Can The Gut Be Healed After Stopping Antithyroid Medication?
If someone takes antibiotics and then stops taking them, it is possible to heal the gut. And so the same should be true with any other medication that disrupts the gut microbiome and gut barrier. So I think it’s safe to say that you can heal the gut once stopping antithyroid medication.
Is It Possible To Get Into Remission While Taking Antithyroid Medication?
Even though antithyroid medication can cause disruption of the gut, over the years I’ve had many patients take it while addressing the cause of the problem. And many of these people eventually got into remission. For those people who don’t get into remission, it is possible that taking the antithyroid medication was the reason for this. It’s a bit of a catch-22, as those with hyperthyroidism want to be safe while addressing the cause of their condition, but it might be more challenging for some people to get into remission while still on antithyroid medication…especially when taking higher doses.
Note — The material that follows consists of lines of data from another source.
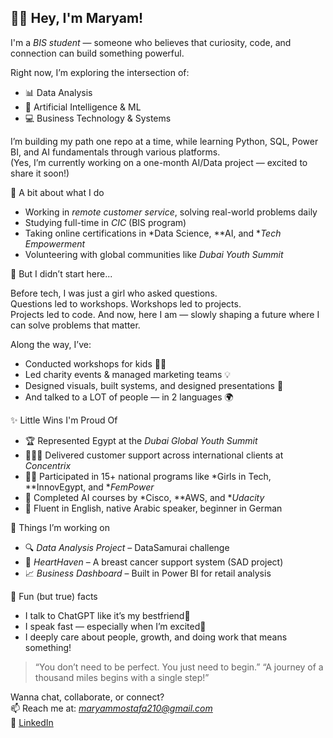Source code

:  ## 👋🏻 Hey, I'm Maryam!

I'm a *BIS student* — someone who believes that curiosity, code, and connection can build something powerful.

Right now, I’m exploring the intersection of:
- 📊 Data Analysis
- 🤖 Artificial Intelligence & ML
- 💻 Business Technology & Systems

I’m building my path one repo at a time, while learning Python, SQL, Power BI, and AI fundamentals through various platforms.  
(Yes, I’m currently working on a one-month AI/Data project — excited to share it soon!)



 💼 A bit about what I do

- Working in *remote customer service*, solving real-world problems daily
- Studying full-time in *CIC* (BIS program)
- Taking online certifications in *Data Science, **AI, and **Tech Empowerment*
- Volunteering with global communities like *Dubai Youth Summit*



 🧠 But I didn’t start here...

Before tech, I was just a girl who asked questions.  
Questions led to workshops. Workshops led to projects.  
Projects led to code. And now, here I am — slowly shaping a future where I can solve problems that matter.

Along the way, I’ve:
- Conducted workshops for kids 👧🏻 
- Led charity events & managed marketing teams 💡  
- Designed visuals, built systems, and designed presentations 🎨  
- And talked to a LOT of people — in 2 languages 🌍



 ✨ Little Wins I'm Proud Of

- 🏆 Represented Egypt at the *Dubai Global Youth Summit*
- 👩🏻‍🏫 Delivered customer support across international clients at *Concentrix*
- 🤝🏻 Participated in 15+ national programs like *Girls in Tech, **InnovEgypt, and **FemPower*
- 🧠 Completed AI courses by *Cisco, **AWS, and **Udacity*
- 🎯 Fluent in English, native Arabic speaker, beginner in German



 🌱 Things I’m working on

- 🔍 *Data Analysis Project* – DataSamurai challenge  
- 🏥 *HeartHaven* – A breast cancer support system (SAD project)  
- 📈 *Business Dashboard* – Built in Power BI for retail analysis  



 💓 Fun (but true) facts

- I talk to ChatGPT like it’s my bestfriend🤖  
- I speak fast — especially when I’m excited🤪  
- I deeply care about people, growth, and doing work that means something!



> “You don’t need to be perfect. You just need to begin.” “A journey of a thousand miles begins with a single step!”

Wanna chat, collaborate, or connect?  
📫 Reach me at: *maryammostafa210@gmail.com*  
🔗 [LinkedIn](https://www.linkedin.com/in/maryamostafa)
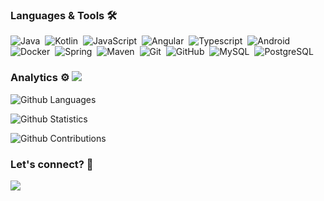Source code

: ### Languages & Tools 🛠  

![Java](https://img.shields.io/badge/-Java-05122A?style=flat&logo=Java&logoColor=white)&nbsp;
![Kotlin](https://img.shields.io/badge/-Java-05122A?style=flat&logo=kotlin)&nbsp;
![JavaScript](https://img.shields.io/badge/-Java-05122A?style=flat&logo=javascript)&nbsp;
![Angular](https://img.shields.io/badge/-Java-05122A?style=flat&logo=angular)&nbsp;
![Typescript](https://img.shields.io/badge/-Java-05122A?style=flat&logo=typescript)&nbsp;
![Android](https://img.shields.io/badge/-Java-05122A?style=flat&logo=android)&nbsp;
![Docker](https://img.shields.io/badge/-Docker-05122A?style=flat&logo=docker)&nbsp;
![Spring](https://img.shields.io/badge/-Spring-05122A?style=flat&logo=spring&logoColor=white)&nbsp;
![Maven](https://img.shields.io/badge/-Maven-05122A?style=flat&logo=apache-maven&logoColor=white)&nbsp;
![Git](https://img.shields.io/badge/-Git-05122A?style=flat&logo=git)&nbsp;
![GitHub](https://img.shields.io/badge/-GitHub-05122A?style=flat&logo=github)&nbsp;
![MySQL](https://img.shields.io/badge/-MySQL-05122A?style=flat&logo=mysql&logoColor=white)&nbsp;
![PostgreSQL](https://img.shields.io/badge/-PostgreSQL-05122A?style=flat&logo=postgresql)&nbsp;




### Analytics ⚙️ ![](http://estruyf-github.azurewebsites.net/api/VisitorHit?user=tiago-ferreira&repo=dsamuel32&countColorcountColor)

![Github Languages](https://github-readme-stats.vercel.app/api/top-langs/?username=dsamuel32&layout=compact&count_private=true)

![Github Statistics](https://github-readme-stats.vercel.app/api/?username=dsamuel32&count_private=true&show_icons=true)

![Github Contributions](https://github-readme-streak-stats.herokuapp.com/?user=dsamuel32&hide_border=true)

### Let's connect? 🤝

<p align="left">

<a href="https://www.linkedin.com/in/diego-samuel-alves/"><img src="https://img.shields.io/badge/-LinkedIn-0077B5?style=flat&logo=Linkedin&logoColor=white"/></a>

</p>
What Alternatives Are There To Taking Antithyroid Medication?
There are other symptom management options for hyperthyroidism that most medical doctors won’t bring up. These include low dose naltrexone (LDN) and cholestyramine, and I have written articles on both of these. LDN modulates the immune system, which can potentially help people with Graves’ disease. Besides needing a prescription for LDN, it doesn’t work in everyone. Cholestyramine can directly lower thyroid hormone levels, and also requires a prescription. I wasn’t able to find any research showing that LDN or cholestyramine has a negative effect on the gut microbiome. That being said, cholestyramine comes in powder form and needs to be taken on an empty stomach, and so patient compliance can be a challenge.
In summary, both methimazole and PTU can have a negative effect on the gut. In addition, other side effects are common with antithyroid medication. On the other hand, natural agents such as bugleweed aren’t always effective in managing the symptoms of hyperthyroidism. As a result, it can be a challenge deciding whether or not to take antithyroid medication. Just remember that everything comes down to risks vs. benefits, and you want to do what’s necessary to be safe while managing your symptoms.